[EXERCISE BRIEF] Restate the data exactly, with nothing altered.

------ SUPPLIED MATERIAL

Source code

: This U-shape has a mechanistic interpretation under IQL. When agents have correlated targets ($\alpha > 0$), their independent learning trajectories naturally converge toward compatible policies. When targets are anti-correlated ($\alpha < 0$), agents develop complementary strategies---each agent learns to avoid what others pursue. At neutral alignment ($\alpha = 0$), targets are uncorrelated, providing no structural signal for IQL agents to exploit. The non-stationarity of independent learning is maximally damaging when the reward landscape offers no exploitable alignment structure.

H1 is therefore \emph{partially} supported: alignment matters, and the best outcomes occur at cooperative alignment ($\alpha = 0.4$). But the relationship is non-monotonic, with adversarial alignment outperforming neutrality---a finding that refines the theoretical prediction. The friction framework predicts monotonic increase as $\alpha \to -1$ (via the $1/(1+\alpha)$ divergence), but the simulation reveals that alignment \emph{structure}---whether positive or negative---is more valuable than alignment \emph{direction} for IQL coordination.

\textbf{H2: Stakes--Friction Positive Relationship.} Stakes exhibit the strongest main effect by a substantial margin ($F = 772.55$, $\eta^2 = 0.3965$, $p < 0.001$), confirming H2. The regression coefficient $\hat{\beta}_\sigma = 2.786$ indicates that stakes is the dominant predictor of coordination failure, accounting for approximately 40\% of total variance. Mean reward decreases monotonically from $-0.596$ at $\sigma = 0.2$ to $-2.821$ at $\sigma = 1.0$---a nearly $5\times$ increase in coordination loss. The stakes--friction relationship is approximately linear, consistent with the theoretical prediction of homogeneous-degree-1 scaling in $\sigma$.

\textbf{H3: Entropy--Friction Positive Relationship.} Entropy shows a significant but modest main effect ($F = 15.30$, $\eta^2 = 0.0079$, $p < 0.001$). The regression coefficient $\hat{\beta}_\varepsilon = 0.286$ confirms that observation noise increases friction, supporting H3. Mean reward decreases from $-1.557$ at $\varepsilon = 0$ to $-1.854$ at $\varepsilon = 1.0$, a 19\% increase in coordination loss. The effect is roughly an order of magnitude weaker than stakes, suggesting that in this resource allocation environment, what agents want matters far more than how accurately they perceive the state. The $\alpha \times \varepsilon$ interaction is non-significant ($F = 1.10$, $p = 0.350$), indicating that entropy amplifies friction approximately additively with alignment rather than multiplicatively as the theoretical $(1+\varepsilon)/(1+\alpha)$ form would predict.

------------

[RESULT OF THIS EXERCISE]
Source code

: This U-shape has a mechanistic interpretation under IQL. When agents have correlated targets ($\alpha > 0$), their independent learning trajectories naturally converge toward compatible policies. When targets are anti-correlated ($\alpha < 0$), agents develop complementary strategies---each agent learns to avoid what others pursue. At neutral alignment ($\alpha = 0$), targets are uncorrelated, providing no structural signal for IQL agents to exploit. The non-stationarity of independent learning is maximally damaging when the reward landscape offers no exploitable alignment structure.

H1 is therefore \emph{partially} supported: alignment matters, and the best outcomes occur at cooperative alignment ($\alpha = 0.4$). But the relationship is non-monotonic, with adversarial alignment outperforming neutrality---a finding that refines the theoretical prediction. The friction framework predicts monotonic increase as $\alpha \to -1$ (via the $1/(1+\alpha)$ divergence), but the simulation reveals that alignment \emph{structure}---whether positive or negative---is more valuable than alignment \emph{direction} for IQL coordination.

\textbf{H2: Stakes--Friction Positive Relationship.} Stakes exhibit the strongest main effect by a substantial margin ($F = 772.55$, $\eta^2 = 0.3965$, $p < 0.001$), confirming H2. The regression coefficient $\hat{\beta}_\sigma = 2.786$ indicates that stakes is the dominant predictor of coordination failure, accounting for approximately 40\% of total variance. Mean reward decreases monotonically from $-0.596$ at $\sigma = 0.2$ to $-2.821$ at $\sigma = 1.0$---a nearly $5\times$ increase in coordination loss. The stakes--friction relationship is approximately linear, consistent with the theoretical prediction of homogeneous-degree-1 scaling in $\sigma$.

\textbf{H3: Entropy--Friction Positive Relationship.} Entropy shows a significant but modest main effect ($F = 15.30$, $\eta^2 = 0.0079$, $p < 0.001$). The regression coefficient $\hat{\beta}_\varepsilon = 0.286$ confirms that observation noise increases friction, supporting H3. Mean reward decreases from $-1.557$ at $\varepsilon = 0$ to $-1.854$ at $\varepsilon = 1.0$, a 19\% increase in coordination loss. The effect is roughly an order of magnitude weaker than stakes, suggesting that in this resource allocation environment, what agents want matters far more than how accurately they perceive the state. The $\alpha \times \varepsilon$ interaction is non-significant ($F = 1.10$, $p = 0.350$), indicating that entropy amplifies friction approximately additively with alignment rather than multiplicatively as the theoretical $(1+\varepsilon)/(1+\alpha)$ form would predict.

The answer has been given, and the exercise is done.